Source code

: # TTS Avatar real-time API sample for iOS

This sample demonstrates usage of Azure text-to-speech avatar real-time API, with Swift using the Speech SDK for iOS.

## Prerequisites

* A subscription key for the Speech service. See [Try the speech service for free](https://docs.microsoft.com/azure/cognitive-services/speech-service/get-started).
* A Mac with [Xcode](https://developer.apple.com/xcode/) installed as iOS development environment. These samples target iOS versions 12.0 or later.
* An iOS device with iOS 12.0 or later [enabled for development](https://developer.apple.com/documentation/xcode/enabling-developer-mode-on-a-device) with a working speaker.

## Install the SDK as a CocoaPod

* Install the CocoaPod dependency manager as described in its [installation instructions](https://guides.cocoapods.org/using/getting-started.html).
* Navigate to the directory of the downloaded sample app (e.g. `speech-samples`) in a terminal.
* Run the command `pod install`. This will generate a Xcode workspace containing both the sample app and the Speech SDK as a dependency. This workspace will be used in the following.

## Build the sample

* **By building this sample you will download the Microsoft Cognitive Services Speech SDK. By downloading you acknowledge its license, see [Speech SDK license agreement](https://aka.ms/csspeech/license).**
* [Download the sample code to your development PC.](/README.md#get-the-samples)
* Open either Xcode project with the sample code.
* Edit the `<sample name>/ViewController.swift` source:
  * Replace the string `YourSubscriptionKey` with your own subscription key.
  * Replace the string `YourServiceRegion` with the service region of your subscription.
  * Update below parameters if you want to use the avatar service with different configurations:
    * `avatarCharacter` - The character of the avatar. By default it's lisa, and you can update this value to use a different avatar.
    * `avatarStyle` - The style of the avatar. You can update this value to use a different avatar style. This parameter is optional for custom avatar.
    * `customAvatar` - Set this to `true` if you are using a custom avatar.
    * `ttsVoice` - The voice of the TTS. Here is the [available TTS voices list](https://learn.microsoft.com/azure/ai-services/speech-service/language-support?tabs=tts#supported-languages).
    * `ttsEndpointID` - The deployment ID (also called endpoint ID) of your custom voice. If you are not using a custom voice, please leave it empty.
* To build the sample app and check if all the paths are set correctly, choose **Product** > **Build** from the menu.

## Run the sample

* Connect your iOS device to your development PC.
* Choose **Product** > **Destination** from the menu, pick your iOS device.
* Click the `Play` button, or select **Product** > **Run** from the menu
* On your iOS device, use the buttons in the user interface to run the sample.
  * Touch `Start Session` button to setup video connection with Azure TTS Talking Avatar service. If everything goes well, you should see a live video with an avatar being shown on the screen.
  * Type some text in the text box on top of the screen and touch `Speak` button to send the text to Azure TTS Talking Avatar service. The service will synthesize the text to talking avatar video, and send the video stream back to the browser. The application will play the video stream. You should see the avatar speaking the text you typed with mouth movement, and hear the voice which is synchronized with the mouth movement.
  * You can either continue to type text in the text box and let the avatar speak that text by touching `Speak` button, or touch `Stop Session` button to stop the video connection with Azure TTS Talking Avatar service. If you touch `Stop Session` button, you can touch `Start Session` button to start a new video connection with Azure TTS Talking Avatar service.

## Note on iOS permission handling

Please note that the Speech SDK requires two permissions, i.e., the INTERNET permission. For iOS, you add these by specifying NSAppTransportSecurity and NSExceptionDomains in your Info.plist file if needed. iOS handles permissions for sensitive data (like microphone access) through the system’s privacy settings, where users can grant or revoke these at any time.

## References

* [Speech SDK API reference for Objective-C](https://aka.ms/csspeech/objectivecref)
====
- [WHAT YOU HAVE TO DO]: Quote the listing above, but only from the line that shows "from the menu." through the line that shows "## Note on iOS permission handling".

- [RESULT OF THIS EXERCISE]:
* To build the sample app and check if all the paths are set correctly, choose **Product** > **Build** from the menu.

## Run the sample

* Connect your iOS device to your development PC.
* Choose **Product** > **Destination** from the menu, pick your iOS device.
* Click the `Play` button, or select **Product** > **Run** from the menu
* On your iOS device, use the buttons in the user interface to run the sample.
  * Touch `Start Session` button to setup video connection with Azure TTS Talking Avatar service. If everything goes well, you should see a live video with an avatar being shown on the screen.
  * Type some text in the text box on top of the screen and touch `Speak` button to send the text to Azure TTS Talking Avatar service. The service will synthesize the text to talking avatar video, and send the video stream back to the browser. The application will play the video stream. You should see the avatar speaking the text you typed with mouth movement, and hear the voice which is synchronized with the mouth movement.
  * You can either continue to type text in the text box and let the avatar speak that text by touching `Speak` button, or touch `Stop Session` button to stop the video connection with Azure TTS Talking Avatar service. If you touch `Stop Session` button, you can touch `Start Session` button to start a new video connection with Azure TTS Talking Avatar service.

## Note on iOS permission handling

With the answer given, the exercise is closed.